集団凝集性 〜いけにえと結束力〜

組織はいけにえをささげることによって団結が高まる

自らが愛着の対象とする集団を内集団、嫌悪や敵意の対象となる集団を外集団といいました。敵(外集団)がいると集団の結束力が高まるという理屈です。これは日常的なレベルで経験がありますね。

ワールドカップでは、普段意識しない「日本」という集団が強く意識されます。服なんかもブルーで統一したりして。これは外部に敵(外集団)が現れることによって、日本(内集団)が団結するためです。似たようなことが、政治、学校、企業、家族、グループなどで発生します。集団の構成員は少なくても多くても、同じようなメカニズムで発生します。このようにして集団凝集性は高まるのでした。

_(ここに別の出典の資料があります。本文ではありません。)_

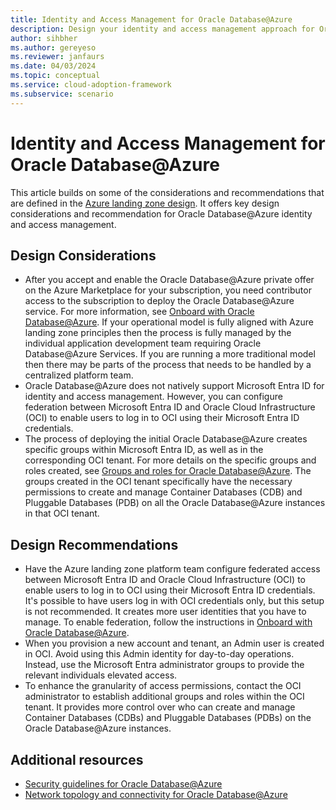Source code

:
 ```yaml
---
title: Identity and Access Management for Oracle Database@Azure
description: Design your identity and access management approach for Oracle Database@Azure.
author: sihbher
ms.author: gereyeso
ms.reviewer: janfaurs
ms.date: 04/03/2024
ms.topic: conceptual
ms.service: cloud-adoption-framework
ms.subservice: scenario
---
```

# Identity and Access Management for Oracle Database@Azure

This article builds on some of the considerations and recommendations that are defined in the [Azure landing zone design](/azure/cloud-adoption-framework/ready/landing-zone/). It offers key design considerations and recommendation for Oracle Database@Azure identity and access management.

## Design Considerations

- After you accept and enable the Oracle Database@Azure private offer on the Azure Marketplace for your subscription, you need contributor access to the subscription to deploy the Oracle Database@Azure service. For more information, see [Onboard with Oracle Database@Azure](/azure/oracle/oracle-db/onboard-oracle-database). If your operational model is fully aligned with Azure landing zone principles then the process is fully managed by the individual application development team requiring Oracle Database@Azure Services. If you are running a more traditional model then there may be parts of the process that needs to be handled by a centralized platform team.
- Oracle Database@Azure does not natively support Microsoft Entra ID for identity and access management. However, you can configure federation between Microsoft Entra ID and Oracle Cloud Infrastructure (OCI) to enable users to log in to OCI using their Microsoft Entra ID credentials.
- The process of deploying the initial Oracle Database@Azure creates specific groups within Microsoft Entra ID, as well as in the corresponding OCI tenant. For more details on the specific groups and roles created, see [Groups and roles for Oracle Database@Azure](/azure/oracle/oracle-db/oracle-database-groups-roles). The groups created in the OCI tenant specifically have the necessary permissions to create and manage Container Databases (CDB) and Pluggable Databases (PDB) on all the Oracle Database@Azure instances in that OCI tenant.

## Design Recommendations

- Have the Azure landing zone platform team configure federated access between Microsoft Entra ID and Oracle Cloud Infrastructure (OCI) to enable users to log in to OCI using their Microsoft Entra ID credentials. It's possible to have users log in with OCI credentials only, but this setup is not recommended. It creates more user identities that you have to manage. To enable federation, follow the instructions in [Onboard with Oracle Database@Azure](/azure/oracle/oracle-db/onboard-oracle-database#step-3-optional-create-identity-federation-using-azures-identity-service).
- When you provision a new account and tenant, an Admin user is created in OCI. Avoid using this Admin identity for day-to-day operations. Instead, use the Microsoft Entra administrator groups to provide the relevant individuals elevated access.
- To enhance the granularity of access permissions, contact the OCI administrator to establish additional groups and roles within the OCI tenant. It provides more control over who can create and manage Container Databases (CDBs) and Pluggable Databases (PDBs) on the Oracle Database@Azure instances.

## Additional resources

- [Security guidelines for Oracle Database@Azure](oracle-security-overview-odaa.md)
- [Network topology and connectivity for Oracle Database@Azure](oracle-network-topology-odaa.md)
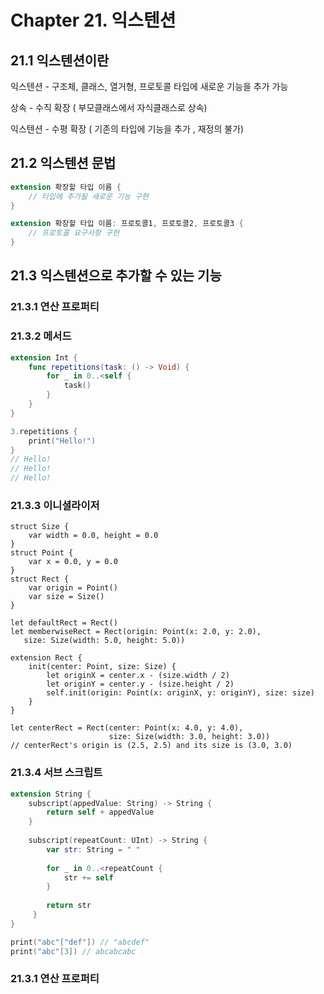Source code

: <h1>Chapter 21. 익스텐션</h1>

<h2>21.1 익스텐션이란</h2>

익스텐션 - 구조체, 클래스, 열거형, 프로토콜 타입에 새로운 기능을 추가 가능

상속 - 수직 확장 ( 부모클래스에서 자식클래스로 상속)

익스텐션 - 수평 확장 ( 기존의 타입에 기능을 추가 , 재정의 불가)

<h2>21.2 익스텐션 문법</h2>


```swift
extension 확장할 타입 이름 {
    // 타입에 추가될 새로운 기능 구현
}
```

```swift
extension 확장할 타입 이름: 프로토콜1, 프로토콜2, 프로토콜3 {
    // 프로토콜 요구사항 구현
}
```

<h2>21.3 익스텐션으로 추가할 수 있는 기능</h2>

<h3>21.3.1 연산 프로퍼티</h3>

<h3>21.3.2 메서드</h3>

```swift
extension Int {
    func repetitions(task: () -> Void) {
        for _ in 0..<self {
            task()
        }
    }
}

3.repetitions {
    print("Hello!")
}
// Hello!
// Hello!
// Hello!
```
<h3>21.3.3 이니셜라이저</h3>

```swfit
struct Size {
    var width = 0.0, height = 0.0
}
struct Point {
    var x = 0.0, y = 0.0
}
struct Rect {
    var origin = Point()
    var size = Size()
}

let defaultRect = Rect()
let memberwiseRect = Rect(origin: Point(x: 2.0, y: 2.0),
   size: Size(width: 5.0, height: 5.0))
   
extension Rect {
    init(center: Point, size: Size) {
        let originX = center.x - (size.width / 2)
        let originY = center.y - (size.height / 2)
        self.init(origin: Point(x: originX, y: originY), size: size)
    }
}

let centerRect = Rect(center: Point(x: 4.0, y: 4.0),
                      size: Size(width: 3.0, height: 3.0))
// centerRect's origin is (2.5, 2.5) and its size is (3.0, 3.0)
```

<h3>21.3.4 서브 스크립트</h3>

```swift
extension String {
    subscript(appedValue: String) -> String {
        return self + appedValue
    }
    
    subscript(repeatCount: UInt) -> String {
        var str: String = " "
        
        for _ in 0..<repeatCount {
            str += self
        }
        
        return str
     }
}

print("abc"["def"]) // "abcdef"
print("abc"[3]) // abcabcabc
```
<h3>21.3.1 연산 프로퍼티</h3>


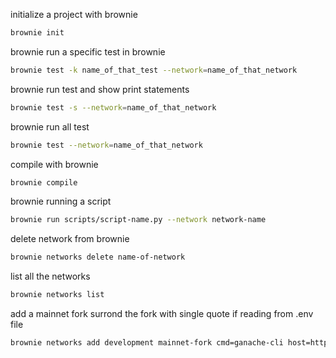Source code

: initialize a project with brownie

```sh
brownie init
```

brownie run a specific test in brownie

```sh
brownie test -k name_of_that_test --network=name_of_that_network
```

brownie run test and show print statements

```sh
brownie test -s --network=name_of_that_network
```

brownie run all test

```sh
brownie test --network=name_of_that_network
```

compile with brownie

```sh
brownie compile
```

brownie running a script

```sh
brownie run scripts/script-name.py --network network-name
```

delete network from brownie

```sh
brownie networks delete name-of-network
```

list all the networks

```sh
brownie networks list
```

add a mainnet fork
surrond the fork with single quote if reading from .env file

```sh
brownie networks add development mainnet-fork cmd=ganache-cli host=http://127.0.0.1 fork='GET_FROM_ENV' accounts=10 mnemonic=brownie port=8545
```
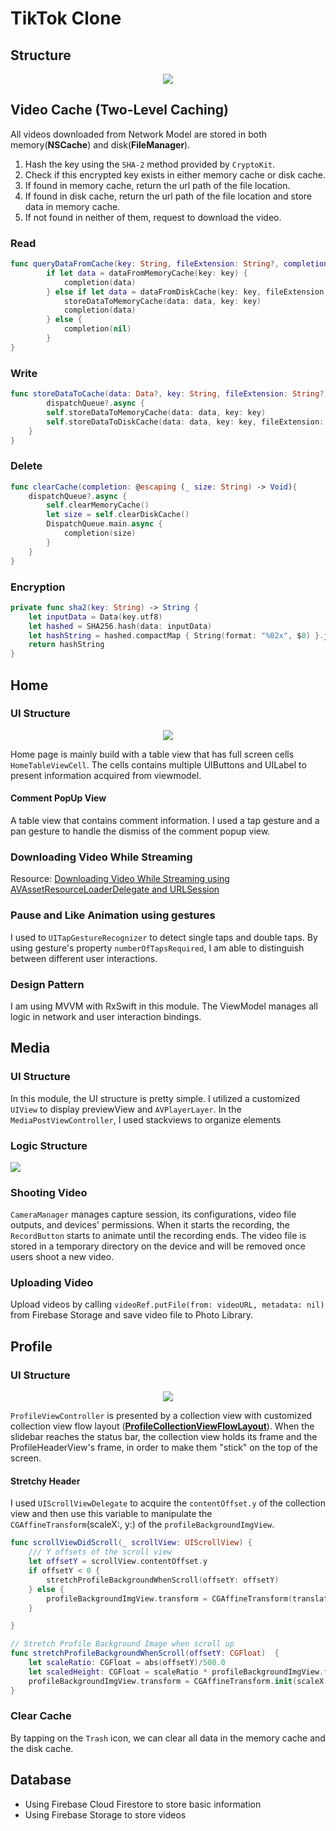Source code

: # TikTok Clone

## Structure

<p align="center">
  <img src="/Images/Notes/Structure.png" />
</p>

## Video Cache (Two-Level Caching)

All videos downloaded from Network Model are stored in both memory(**NSCache**) and disk(**FileManager**). 

1. Hash the key using the `SHA-2` method provided by `CryptoKit`. 
2. Check if this encrypted key exists in either memory cache or disk cache.
3. If found in memory cache, return the url path of the file location.
4. If found in disk cache,  return the url path of the file location and store data in memory cache.
5. If not found in neither of them, request to download the video. 

### Read

```Swift
func queryDataFromCache(key: String, fileExtension: String?, completion: @escaping (_ data: Any?) -> Void){
        if let data = dataFromMemoryCache(key: key) {
            completion(data)
        } else if let data = dataFromDiskCache(key: key, fileExtension: fileExtension) {
            storeDataToMemoryCache(data: data, key: key)
            completion(data)
        } else {
            completion(nil)
        }
}
```

### Write

``` Swift
func storeDataToCache(data: Data?, key: String, fileExtension: String?) {
		dispatchQueue?.async {
        self.storeDataToMemoryCache(data: data, key: key)
        self.storeDataToDiskCache(data: data, key: key, fileExtension: fileExtension)
    }
}
```

### Delete

```Swift
func clearCache(completion: @escaping (_ size: String) -> Void){
    dispatchQueue?.async {
        self.clearMemoryCache()
        let size = self.clearDiskCache()
        DispatchQueue.main.async {
            completion(size)
        }
    }
}
```

### Encryption

```swift
private func sha2(key: String) -> String {
    let inputData = Data(key.utf8)
    let hashed = SHA256.hash(data: inputData)
    let hashString = hashed.compactMap { String(format: "%02x", $0) }.joined()
    return hashString
}
```



## Home

### UI Structure

<p align="center">
  <img src="/Images/Notes/HomeUI.png" />
</p>

Home page is mainly build with a table view that has full screen cells `HomeTableViewCell`. The cells contains multiple UIButtons and UILabel to present information acquired from viewmodel.

#### Comment PopUp View

A table view that contains comment information. I used a tap gesture and a pan gesture to handle the dismiss of the comment popup view. 

### Downloading Video While Streaming

Resource: [Downloading Video While Streaming using AVAssetResourceLoaderDelegate and URLSession](https://medium.com/@EugeneZZI/understanding-avassetresourceloaderdelegate-b90b3fe2c059)

### Pause and Like Animation using gestures

I used to `UITapGestureRecognizer` to detect single taps and double taps. By using gesture's property `numberOfTapsRequired`, I am able to distinguish between different user interactions.

### Design Pattern

I am using MVVM with RxSwift in this module. The ViewModel manages all logic in network and user interaction bindings.

## Media

### UI Structure

In this module, the UI structure is pretty simple. I utilized a customized `UIView` to display previewView and `AVPlayerLayer`. In the `MediaPostViewController`, I used stackviews to organize elements

### Logic Structure

![](/Images/Notes/mediaLogicStructure.png)

### Shooting Video

`CameraManager` manages capture session, its configurations, video file outputs, and devices' permissions. When it starts the recording, the `RecordButton` starts to animate until the recording ends. The video file is stored in a temporary directory on the device and will be removed once users shoot a new video. 

### Uploading Video

Upload videos by calling `videoRef.putFile(from: videoURL, metadata: nil) ` from Firebase Storage and save video file to Photo Library.

## Profile

### UI Structure

<p align="center">
  <img src="/Images/Notes/ProfileUI.png" />
</p>

`ProfileViewController` is presented by a collection view with customized collection view flow layout ([**ProfileCollectionViewFlowLayout**](https://github.com/dks333/Tiktok-Clone/blob/78a2bd517b838f93a2be6596424c726e2bc30b50/KD%20Tiktok-Clone/KD%20Tiktok-Clone/Modules/Profile/ProfileCollectionViewFlowLayout.swift#L12)). When the slidebar reaches the status bar, the collection view holds its frame and the ProfileHeaderView's frame, in order to make them "stick" on the top of the screen.

#### Stretchy Header

I used `UIScrollViewDelegate` to acquire the `contentOffset.y` of the collection view and then use this variable to manipulate the `CGAffineTransform`(scaleX:, y:) of the `profileBackgroundImgView`.

```swift
func scrollViewDidScroll(_ scrollView: UIScrollView) {
    /// Y offsets of the scroll view
    let offsetY = scrollView.contentOffset.y
    if offsetY < 0 {
        stretchProfileBackgroundWhenScroll(offsetY: offsetY)
    } else {
        profileBackgroundImgView.transform = CGAffineTransform(translationX: 0, y: -offsetY)
    }

}

// Stretch Profile Background Image when scroll up
func stretchProfileBackgroundWhenScroll(offsetY: CGFloat)  {
    let scaleRatio: CGFloat = abs(offsetY)/500.0
    let scaledHeight: CGFloat = scaleRatio * profileBackgroundImgView.frame.height
    profileBackgroundImgView.transform = CGAffineTransform.init(scaleX: scaleRatio + 1.0, y: scaleRatio + 1.0).concatenating(CGAffineTransform.init(translationX: 0, y: scaledHeight))
}
```



### Clear Cache

By tapping on the `Trash` icon, we can clear all data in the memory cache and the disk cache.



## Database

- Using Firebase Cloud Firestore to store basic information
- Using Firebase Storage to store videos

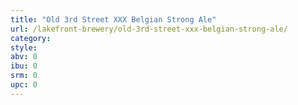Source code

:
 ```yaml
---
title: "Old 3rd Street XXX Belgian Strong Ale"
url: /lakefront-brewery/old-3rd-street-xxx-belgian-strong-ale/
category: 
style: 
abv: 0
ibu: 0
srm: 0
upc: 0
---
```


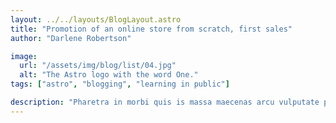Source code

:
 ```yaml
---
layout: ../../layouts/BlogLayout.astro
title: "Promotion of an online store from scratch, first sales"
author: "Darlene Robertson"

image:
  url: "/assets/img/blog/list/04.jpg"
  alt: "The Astro logo with the word One."
tags: ["astro", "blogging", "learning in public"]

description: "Pharetra in morbi quis is massa maecenas arcu vulputate pulvinar elit non nullage a, duis tortor mi massa ipsum in eu eu eget libero pulvinar elit..."
---
```

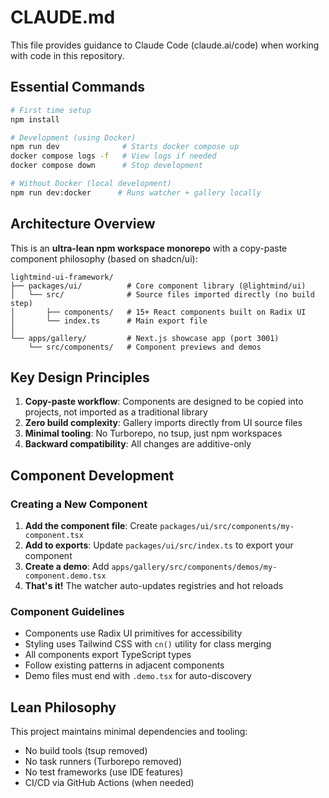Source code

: # CLAUDE.md

This file provides guidance to Claude Code (claude.ai/code) when working with code in this repository.

## Essential Commands

```bash
# First time setup
npm install

# Development (using Docker)
npm run dev              # Starts docker compose up
docker compose logs -f   # View logs if needed
docker compose down      # Stop development

# Without Docker (local development)
npm run dev:docker      # Runs watcher + gallery locally
```

## Architecture Overview

This is an **ultra-lean npm workspace monorepo** with a copy-paste component philosophy (based on shadcn/ui):

```
lightmind-ui-framework/
├── packages/ui/          # Core component library (@lightmind/ui)
│   └── src/              # Source files imported directly (no build step)
│       ├── components/   # 15+ React components built on Radix UI
│       └── index.ts      # Main export file
│
└── apps/gallery/         # Next.js showcase app (port 3001)
    └── src/components/   # Component previews and demos
```

## Key Design Principles

1. **Copy-paste workflow**: Components are designed to be copied into projects, not imported as a traditional library
2. **Zero build complexity**: Gallery imports directly from UI source files
3. **Minimal tooling**: No Turborepo, no tsup, just npm workspaces
4. **Backward compatibility**: All changes are additive-only

## Component Development

### Creating a New Component

1. **Add the component file**: Create `packages/ui/src/components/my-component.tsx`
2. **Add to exports**: Update `packages/ui/src/index.ts` to export your component
3. **Create a demo**: Add `apps/gallery/src/components/demos/my-component.demo.tsx`
4. **That's it!** The watcher auto-updates registries and hot reloads

### Component Guidelines
- Components use Radix UI primitives for accessibility
- Styling uses Tailwind CSS with `cn()` utility for class merging
- All components export TypeScript types
- Follow existing patterns in adjacent components
- Demo files must end with `.demo.tsx` for auto-discovery

## Lean Philosophy

This project maintains minimal dependencies and tooling:
- No build tools (tsup removed)
- No task runners (Turborepo removed)
- No test frameworks (use IDE features)
- CI/CD via GitHub Actions (when needed)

しかし、集団凝集性を高めるもうひとつの方法があります。それは、内集団内に内なる外集団を見出し、それを攻撃することによって集団凝集性を高めるというやり方です。たとえば、5人の仲良し(に見える)グループがいたとします。そこでは、いつも1人が邪険に扱われ、裏で悪口を言われたりすることがあります。もしかすると、表で直接文句を言われたりいじめられたりしているかもしれません。このように、1人の敵を作り出し、その敵対感情や悪口を共有することにより集団の結束を高めることがあります。

もしこのいけにえ(スケープゴート)がその集団から離脱したらあとの4人はどうなるのでしょうか。

当然、結束が弱まりますので次の敵を探すことになります。それが外集団なのか、内集団内部のスケープゴートなのかはわかりません。しかし、もともと集団凝集性がないはかない集団なのですから、人為的に凝集性を作り出すしかないのです。こうしていじめなどが発生する土壌ができあがります。

なお、内集団のスケープゴートはその組織を離れてしまえばよさそうなものですが、1人になると孤独が待っています。孤独の苦しみとスケープゴートの苦しみのジレンマに陥りながら、しかたなく集団に所属し続けることになります。

パワハラやメンタルヘルス不調のメカニズムもこの理屈と無関係ではありません。